# Crawfish Etouffe a la Johnnycake



## johnnycake (Jul 19, 2011)

Well, given the recent recipe discussions I got the itch to make some etouffe. My etouffe is not orthodox, but ain't nobody ever said it wasn't delicious!

To start, I make my own seafood stock. Here is my rough recipe for that:

Stock:

2 cups chopped onions
2 cups chopped celery
2 cups chopped carrots
2 cups chopped green bell peppers
1 cup mushrooms (I like creminis)
4 cloves garlic
As many crab, shrimp, lobster, clam, mussel shells as you have (always keep my shells for this purpose. Just freeze them until you have enough, I like to have enough to almost to fill my 12 quart stock pot)

In a large stock pot, melt 1/2 cup butter and add all the above ingredients. Once the veggies are translucent and the seafood shells are all nice and pink/red, hit it with a 1/2 cup white wine then fill the pot with cold water until everything is just covered. Add a couple bay leaves, handful of peppercorns, and a sprig of fresh thyme. Simmer 3-8 hours, strain and cool. This freezes well and can be saved in gallon ziplocks for future use. 

Etouffe:

4 slices thick cut bacon, chopped into 1/2" pieces
1/4 cup butter
1/2 cup chopped green bell peppers
1/2 cup chopped onions
1/2 cup chopped celery
3 cloves chopped garlic
1/2 cup chopped mushrooms
1/3 cup flour
1/2 cup white wine
1 quart seafood stock
1-2lbs crawfish tails packed in butter
1 bay leaf, sprig of thyme
Salt/Pepper/Frank's RedHot to taste
*If you like it hot, add a serrano pepper or two with seeds

In a medium sauce pot or sautoir, begin to render the bacon on medium high heat. Once it starts to get colored up and crispy and a good amount of fat has rendered out, add all the veggies and cook until they start to get soft. Add the butter and after it melts add the flour. Cook until the flour starts getting browned--you are making a roux mixed in with all the veggies, I like to cook it until it is a nice medium/dark roux. Add the wine and let cook 30 seconds, then add the stock. Add the bay leaf and thyme. Reduce the temp to medium, and simmer 35-40 minutes until it is a good thick stew; season to taste. Add the crawfish tails and butter cook another 5 minutes and check seasoning. Serve over rice, and enjoy.
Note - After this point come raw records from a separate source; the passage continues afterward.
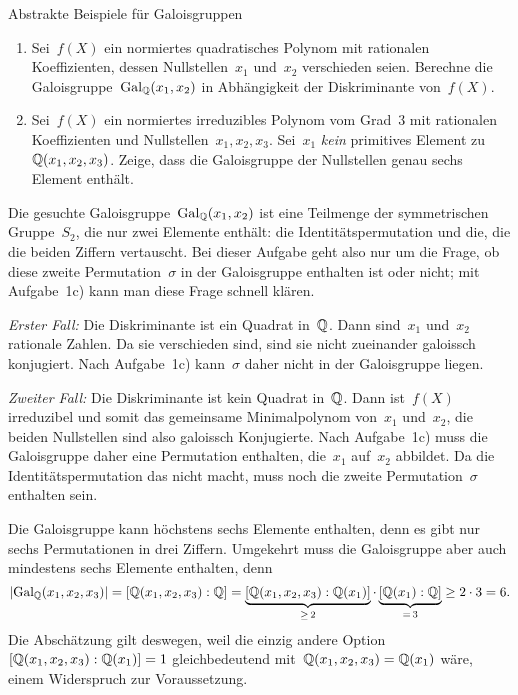 \documentclass{algblatt}
\begin{document}
\begin{aufgabe}{Abstrakte Beispiele für Galoisgruppen}
\begin{enumerate}
\item Sei~$f(X)$ ein normiertes quadratisches Polynom mit rationalen
Koeffizienten, dessen Nullstellen~$x_1$ und~$x_2$ verschieden seien.
Berechne die Galoisgruppe~$\mathrm{Gal}_{\mathbb{Q}}(x_1,x_2)$ in Abhängigkeit der Diskriminante
von~$f(X)$.

\item Sei~$f(X)$ ein normiertes irreduzibles Polynom vom Grad~$3$ mit
rationalen Koeffizienten und Nullstellen~$x_1,x_2,x_3$. Sei~$x_1$ \emph{kein}
primitives Element zu~$\mathbb{Q}(x_1,x_2,x_3)$. Zeige, dass die Galoisgruppe der
Nullstellen genau sechs Element enthält.
\end{enumerate}

\begin{loesungE}
\item Die gesuchte Galoisgruppe~$\mathrm{Gal}_{\mathbb{Q}}(x_1,x_2)$ ist eine Teilmenge der
symmetrischen Gruppe~$S_2$, die nur zwei Elemente enthält: die
Identitätspermutation und die, die die beiden Ziffern vertauscht. Bei dieser
Aufgabe geht also nur um die Frage, ob diese zweite Permutation~$\sigma$ in der
Galoisgruppe enthalten ist oder nicht; mit Aufgabe~1c) kann man diese Frage
schnell klären.

\emph{Erster Fall:} Die Diskriminante ist ein Quadrat in~$\mathbb{Q}$. Dann sind~$x_1$
und~$x_2$ rationale Zahlen. Da sie verschieden sind, sind sie nicht zueinander
galoissch konjugiert. Nach Aufgabe~1c) kann~$\sigma$ daher nicht in der
Galoisgruppe liegen.

\emph{Zweiter Fall:} Die Diskriminante ist kein Quadrat in~$\mathbb{Q}$. Dann
ist~$f(X)$ irreduzibel und somit das gemeinsame Minimalpolynom von~$x_1$
und~$x_2$, die beiden Nullstellen sind also galoissch Konjugierte. Nach
Aufgabe~1c) muss die Galoisgruppe daher eine Permutation enthalten, die~$x_1$
auf~$x_2$ abbildet. Da die Identitätspermutation das nicht macht, muss noch
die zweite Permutation~$\sigma$ enthalten sein.

\item Die Galoisgruppe kann höchstens sechs Elemente enthalten, denn es gibt
nur sechs Permutationen in drei Ziffern. Umgekehrt muss die Galoisgruppe aber
auch mindestens sechs Elemente enthalten, denn
\[ |\mathrm{Gal}_{\mathbb{Q}}(x_1,x_2,x_3)| = [\mathbb{Q}(x_1,x_2,x_3):\mathbb{Q}] =
  \underbrace{[\mathbb{Q}(x_1,x_2,x_3):\mathbb{Q}(x_1)]}_{\geq\,2} \cdot
  \underbrace{[\mathbb{Q}(x_1):\mathbb{Q}]}_{=\,3} \geq
  2 \cdot 3 = 6. \]
Die Abschätzung gilt deswegen, weil die einzig andere
Option~$[\mathbb{Q}(x_1,x_2,x_3):\mathbb{Q}(x_1)] = 1$ gleichbedeutend
mit~$\mathbb{Q}(x_1,x_2,x_3) = \mathbb{Q}(x_1)$ wäre, einem Widerspruch zur Voraussetzung.
\end{loesungE}
\end{aufgabe}
\end{document}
This is also a great recipe for rabbit (jacks included) I personally parboil the rabbit in the stock(same recipe above, just sub out the seafood for rabbit) and then separate the meat from the bones. Add the meat to the etouffe and enjoy.


----------



## wyogoob (Sep 7, 2007)

That's unique for sure. Any pics?

What's a sautoir?

.


----------



## johnnycake (Jul 19, 2011)

A sautoir is that large frying pan like thing with the 2-3" sides


----------



## wyogoob (Sep 7, 2007)

Cool.

Can you bring some of that etoufee to me today when you come up to Evanston to get your Loto tickets?


----------



## Dunkem (May 8, 2012)

Now there is an idea-Ov-


----------



## johnnycake (Jul 19, 2011)

As long as you have some of that gabbagool sliced and ready


----------



## johnnycake (Jul 19, 2011)

I'll bring a pot of it to the perch derby at fishlake in a few weeks, you can bring my winning tickets down for me then


----------



## swbuckmaster (Sep 14, 2007)

Looks good

Sent from my SM-G900V using Tapatalk


----------



## Gumbo (Sep 22, 2007)

One of my favorites. I make it with shrimp since I live in Utah, and it's delicious either way.


----------